内蔵のマイクを使うよりは音が上品な気がするが、集音性に関して特に差が有るようには感じない。内臓マイクはモノラルなので、
ステレオで録音できるのはいい。また、風切り音が内臓マイクだとひどいが、WIND CUTがこの製品にはついているので、
風がある場合の録音には有効である。


    



 

 SLIK PROシリーズ[A.M.Tシリーズ]プロ250DX2

 

 高さ1470mm/1160mm。フル開脚時高さ460mm/(260mm)。携行時490mm。
 最大パイプ径23.4mm、4段。質量1450g。3WAY雲台。定価20475円。実売価格12000円。
 ヨーロッパ三ヵ月の旅に二度、北海道四ヵ月の旅、計十ヵ月使用。


 Pro1用に買った三脚。一眼レフ(EOS40D、EOS7D)でも充分に使用できる。ただし、普段三脚を使わない一般の人からは
「そんな大きな三脚がいるのか?」と驚かれ、プロからは「そんな小さな三脚で大丈夫か?」と心配されるだろう。
まあ三脚とはそんなものである。必要ない人には一生必要ないし、プロにとっては絶対に必要なものだ。
動画撮影において、雲台をスムーズに回転させるのは難しい。ビデオ撮影にはやはりビデオ三脚のほうが良さそうだ。

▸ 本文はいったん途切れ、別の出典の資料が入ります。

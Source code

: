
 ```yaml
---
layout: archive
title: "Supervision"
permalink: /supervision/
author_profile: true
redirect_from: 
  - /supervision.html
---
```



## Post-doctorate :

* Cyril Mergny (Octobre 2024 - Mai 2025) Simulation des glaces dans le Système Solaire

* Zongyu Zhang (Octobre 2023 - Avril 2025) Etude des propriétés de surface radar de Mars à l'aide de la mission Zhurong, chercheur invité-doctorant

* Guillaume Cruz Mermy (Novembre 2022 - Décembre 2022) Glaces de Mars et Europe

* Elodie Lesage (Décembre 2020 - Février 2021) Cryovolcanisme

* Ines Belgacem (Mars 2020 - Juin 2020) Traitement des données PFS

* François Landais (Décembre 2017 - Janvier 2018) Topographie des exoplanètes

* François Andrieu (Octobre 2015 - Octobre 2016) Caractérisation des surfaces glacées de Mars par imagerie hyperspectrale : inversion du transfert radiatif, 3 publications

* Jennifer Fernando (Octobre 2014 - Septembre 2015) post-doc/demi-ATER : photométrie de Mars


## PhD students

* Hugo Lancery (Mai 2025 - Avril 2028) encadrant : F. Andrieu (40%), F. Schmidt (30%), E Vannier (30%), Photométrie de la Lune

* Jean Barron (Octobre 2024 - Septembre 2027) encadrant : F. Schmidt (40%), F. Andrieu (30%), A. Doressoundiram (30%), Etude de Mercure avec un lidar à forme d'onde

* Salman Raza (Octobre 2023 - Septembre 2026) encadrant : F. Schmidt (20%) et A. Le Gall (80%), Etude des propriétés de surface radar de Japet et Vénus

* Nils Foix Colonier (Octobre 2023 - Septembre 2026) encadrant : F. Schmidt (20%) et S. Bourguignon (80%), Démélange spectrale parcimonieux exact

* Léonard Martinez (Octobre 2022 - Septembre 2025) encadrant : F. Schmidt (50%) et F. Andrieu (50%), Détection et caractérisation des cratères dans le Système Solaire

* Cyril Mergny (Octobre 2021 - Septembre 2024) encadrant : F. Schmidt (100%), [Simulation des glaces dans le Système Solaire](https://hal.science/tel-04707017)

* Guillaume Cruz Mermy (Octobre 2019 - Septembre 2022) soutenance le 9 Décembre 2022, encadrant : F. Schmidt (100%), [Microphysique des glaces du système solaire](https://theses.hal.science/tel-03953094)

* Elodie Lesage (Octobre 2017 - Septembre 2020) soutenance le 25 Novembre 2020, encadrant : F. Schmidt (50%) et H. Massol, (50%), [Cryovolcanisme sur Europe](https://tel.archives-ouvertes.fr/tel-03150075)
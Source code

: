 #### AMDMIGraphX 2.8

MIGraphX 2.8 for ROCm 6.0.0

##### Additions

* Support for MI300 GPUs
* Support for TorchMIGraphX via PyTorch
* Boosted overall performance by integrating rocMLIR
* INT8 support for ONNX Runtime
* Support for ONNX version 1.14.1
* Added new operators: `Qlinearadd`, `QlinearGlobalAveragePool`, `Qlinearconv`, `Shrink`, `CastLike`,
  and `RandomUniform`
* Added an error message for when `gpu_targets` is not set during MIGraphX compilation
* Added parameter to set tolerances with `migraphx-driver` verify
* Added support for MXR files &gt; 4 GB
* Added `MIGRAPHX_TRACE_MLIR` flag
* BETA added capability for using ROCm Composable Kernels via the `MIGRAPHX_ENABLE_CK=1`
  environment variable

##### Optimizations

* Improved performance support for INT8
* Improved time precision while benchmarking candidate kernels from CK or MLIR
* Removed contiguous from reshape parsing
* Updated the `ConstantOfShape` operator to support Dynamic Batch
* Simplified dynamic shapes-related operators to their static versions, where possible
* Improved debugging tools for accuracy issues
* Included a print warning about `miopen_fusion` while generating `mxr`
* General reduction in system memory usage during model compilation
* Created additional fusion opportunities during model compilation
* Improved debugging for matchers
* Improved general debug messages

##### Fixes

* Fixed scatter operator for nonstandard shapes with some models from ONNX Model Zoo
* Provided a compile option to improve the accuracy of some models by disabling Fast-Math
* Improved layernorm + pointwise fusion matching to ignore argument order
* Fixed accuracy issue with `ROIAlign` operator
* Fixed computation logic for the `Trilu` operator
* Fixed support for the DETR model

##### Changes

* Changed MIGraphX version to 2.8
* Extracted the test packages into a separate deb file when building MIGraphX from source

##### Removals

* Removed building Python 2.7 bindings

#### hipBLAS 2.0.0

 僕は長年、三脚に大した金を掛けてこなかったが、そのために壊したカメラやレンズはけっこうな数になる。
これは初めて一万円を越えて買った三脚だが、三脚としては安価な部類だろう。それでも一万円以下の三脚とは
雲泥の品質の差がある。安い三脚はどうしても雲台がガタついてくるが、これは構造的にガタつきが生じない作りになっている。
だがハードな使用のために、エレベーションと回転を担っている部位の締め付け力が少し弱くなってきた。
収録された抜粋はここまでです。